The Federal Deposit Insurance Corp. has caused a stir in the banking industry by proposing to tear another major veil from the once totally secret world of bank regulation.

The agency, which regulates about 9,000 state-chartered banks, wants to make public any enforcement actions it takes against banks or bank officials. The FDIC said the step would give it another tool to enforce market discipline on banks "by subjecting banks and their managements to greater public scrutiny."

FDIC Chairman William M. Isaac and Comptroller of the Currency C. Todd Conover -- whose agency regulates 4,700 federally chartered banks -- have long supported increasing the amount of information banks have to disclose to the public so depositors and borrowers can make better judgments about the soundness and stability of the nation's banking institutions.

If the public knows a bank is being run poorly, the FDIC reasons, depositors will be reluctant to place their accounts with the bank, thus putting pressure on bank management to change its ways.

For example, regulators jousted continuously with Penn Square National Bank in Oklahoma City about its lending practices and poor management controls. But the bank's depositors and lenders knew little, if anything, of the supervisors' concerns. When the bank, with more than $400 million in assets, was closed in July 1982, many depositors were left in the cold because their accounts exceeded the $100,000 limit on federal insurance.

The failure of Penn Square eventually led to the de facto failure of Continental Illinois National Bank, which bought $1.1 billion in bad loans originally made by the Oklahoma bank. It took the biggest federal business rescue in history to keep the giant Chicago bank from closing.

The agency said that if enforcement actions were published in the Federal Register, the public could more easily evaluate "the level of risk that will be encountered in dealing with specific banks."

Neither the comptroller's office nor the Federal Reserve Board, which regulates 2,000 state-chartered banks that also are members of the Fed system, has weighed in with a similar proposal.

Most bankers adamantly oppose the FDIC proposal. The American Bankers Association said the proposal could prompt panic among depositors and lead to a more adversarial relationship between banks and regulators. The trade association also said this type of disclosure would not improve the safety and soundness of the nation's banks.

The Independent Bankers Association, made up largely of small community banks, has similar complaints. It says that in cases when the FDIC wrongfully cites a bank, neither management nor the bank itself may ever regain credibility.
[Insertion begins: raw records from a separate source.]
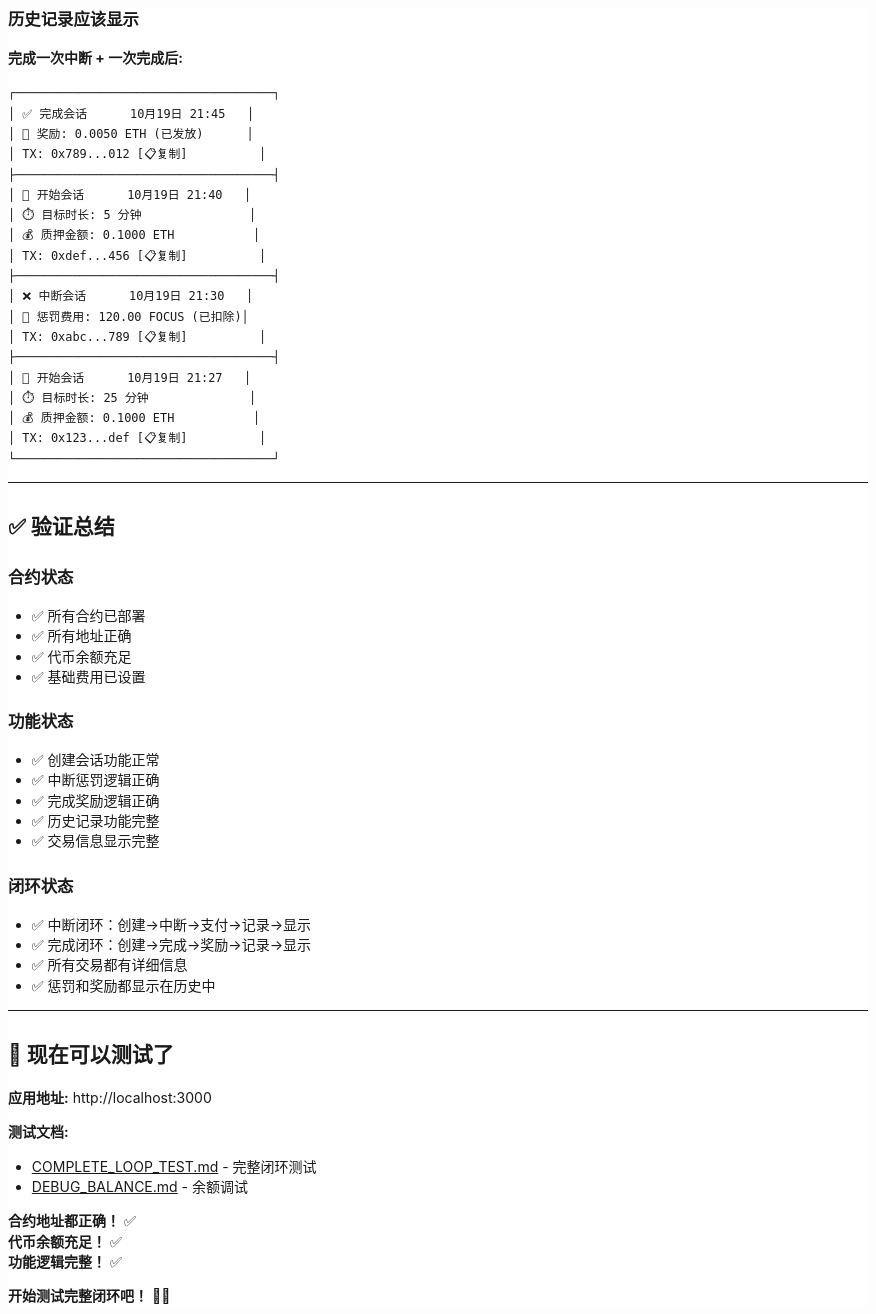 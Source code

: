 ### 历史记录应该显示

**完成一次中断 + 一次完成后:**
```
┌────────────────────────────────────┐
│ ✅ 完成会话      10月19日 21:45   │
│ 🎁 奖励: 0.0050 ETH (已发放)      │
│ TX: 0x789...012 [📋复制]          │
├────────────────────────────────────┤
│ 🚀 开始会话      10月19日 21:40   │
│ ⏱️ 目标时长: 5 分钟               │
│ 💰 质押金额: 0.1000 ETH           │
│ TX: 0xdef...456 [📋复制]          │
├────────────────────────────────────┤
│ ❌ 中断会话      10月19日 21:30   │
│ 💸 惩罚费用: 120.00 FOCUS (已扣除)│
│ TX: 0xabc...789 [📋复制]          │
├────────────────────────────────────┤
│ 🚀 开始会话      10月19日 21:27   │
│ ⏱️ 目标时长: 25 分钟              │
│ 💰 质押金额: 0.1000 ETH           │
│ TX: 0x123...def [📋复制]          │
└────────────────────────────────────┘
```

---

## ✅ 验证总结

### 合约状态
- ✅ 所有合约已部署
- ✅ 所有地址正确
- ✅ 代币余额充足
- ✅ 基础费用已设置

### 功能状态
- ✅ 创建会话功能正常
- ✅ 中断惩罚逻辑正确
- ✅ 完成奖励逻辑正确
- ✅ 历史记录功能完整
- ✅ 交易信息显示完整

### 闭环状态
- ✅ 中断闭环：创建→中断→支付→记录→显示
- ✅ 完成闭环：创建→完成→奖励→记录→显示
- ✅ 所有交易都有详细信息
- ✅ 惩罚和奖励都显示在历史中

---

## 🚀 现在可以测试了

**应用地址:** http://localhost:3000

**测试文档:**
- [COMPLETE_LOOP_TEST.md](COMPLETE_LOOP_TEST.md) - 完整闭环测试
- [DEBUG_BALANCE.md](DEBUG_BALANCE.md) - 余额调试

**合约地址都正确！** ✅  
**代币余额充足！** ✅  
**功能逻辑完整！** ✅  

**开始测试完整闭环吧！** 🔄🎯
One regulator said privately, "The cops sometimes make mistaken arrests too. But I've never heard anyone argue that arrests should be suppressed." FDIC MAY SELL FIRST PENNSY . . .

When the FDIC saved Continental Illinois in one of the most publicized and controversial business bailouts in history, it became that bank's biggest shareholder. Eventually the federal agency hopes to sell those shares at a profit.

In 1980, in a less publicized rescue, the agency obtained warrants permitting it to buy up to 6.5 million shares in First Pennsylvania Corp. at $3 a share. Today the Philadelphia bank company has regained profitability and the FDIC is thinking about selling those options. First Pennsylvania stock is selling at $7 a share and the agency could make a $26 million profit -- although if that many shares of the bank's stock came on the market at once, the price undoubtedly would fall.

The bank offered the FDIC $2.75 for each of the warrants last year, but the FDIC refused. Its officials said they preferred to sell them when they could make a bigger profit for the government. NEW FACE . . .

Charles E. Thacker, formerly associate director of bank supervision, has been appointed director of the FDIC's Kansas City region. In the next few years the region could be the hottest seat in the agency. It is, or soon will be, responsible for banks in Iowa, Nebraska, Kansas, Missouri, North and South Dakota and Minnesota. These are among the states hit hardest by the depression in agriculture and likely to see the most bank failures during the coming year or two.